## What is needed
Take the data below and copy exactly the lines starting at the one with "让页面适应到当前视口的宽度。" and finishing at the one with "1. 请使用%来替代px，并且尽可能的使用max-width属性", both included.

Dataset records
/---
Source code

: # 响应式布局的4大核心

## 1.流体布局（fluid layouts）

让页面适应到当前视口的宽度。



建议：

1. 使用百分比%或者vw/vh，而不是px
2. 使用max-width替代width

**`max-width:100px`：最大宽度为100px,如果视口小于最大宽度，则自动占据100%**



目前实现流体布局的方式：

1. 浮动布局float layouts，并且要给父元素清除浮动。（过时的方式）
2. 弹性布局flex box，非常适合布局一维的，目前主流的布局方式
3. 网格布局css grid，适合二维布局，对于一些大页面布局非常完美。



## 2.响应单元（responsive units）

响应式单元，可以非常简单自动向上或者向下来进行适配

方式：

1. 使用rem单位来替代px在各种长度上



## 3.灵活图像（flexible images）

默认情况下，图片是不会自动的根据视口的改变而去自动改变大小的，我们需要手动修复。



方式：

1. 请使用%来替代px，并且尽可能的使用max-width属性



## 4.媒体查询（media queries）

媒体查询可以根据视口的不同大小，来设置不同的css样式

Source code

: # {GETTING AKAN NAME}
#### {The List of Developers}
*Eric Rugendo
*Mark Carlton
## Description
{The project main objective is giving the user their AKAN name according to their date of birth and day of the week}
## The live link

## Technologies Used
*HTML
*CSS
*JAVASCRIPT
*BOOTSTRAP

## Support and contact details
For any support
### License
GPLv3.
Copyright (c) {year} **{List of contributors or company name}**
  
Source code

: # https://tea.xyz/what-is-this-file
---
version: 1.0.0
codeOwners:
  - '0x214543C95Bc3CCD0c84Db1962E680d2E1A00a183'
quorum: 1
\---
## Written response
让页面适应到当前视口的宽度。



建议：

1. 使用百分比%或者vw/vh，而不是px
2. 使用max-width替代width

**`max-width:100px`：最大宽度为100px,如果视口小于最大宽度，则自动占据100%**



目前实现流体布局的方式：

1. 浮动布局float layouts，并且要给父元素清除浮动。（过时的方式）
2. 弹性布局flex box，非常适合布局一维的，目前主流的布局方式
3. 网格布局css grid，适合二维布局，对于一些大页面布局非常完美。



## 2.响应单元（responsive units）

响应式单元，可以非常简单自动向上或者向下来进行适配

方式：

1. 使用rem单位来替代px在各种长度上



## 3.灵活图像（flexible images）

默认情况下，图片是不会自动的根据视口的改变而去自动改变大小的，我们需要手动修复。



方式：

1. 请使用%来替代px，并且尽可能的使用max-width属性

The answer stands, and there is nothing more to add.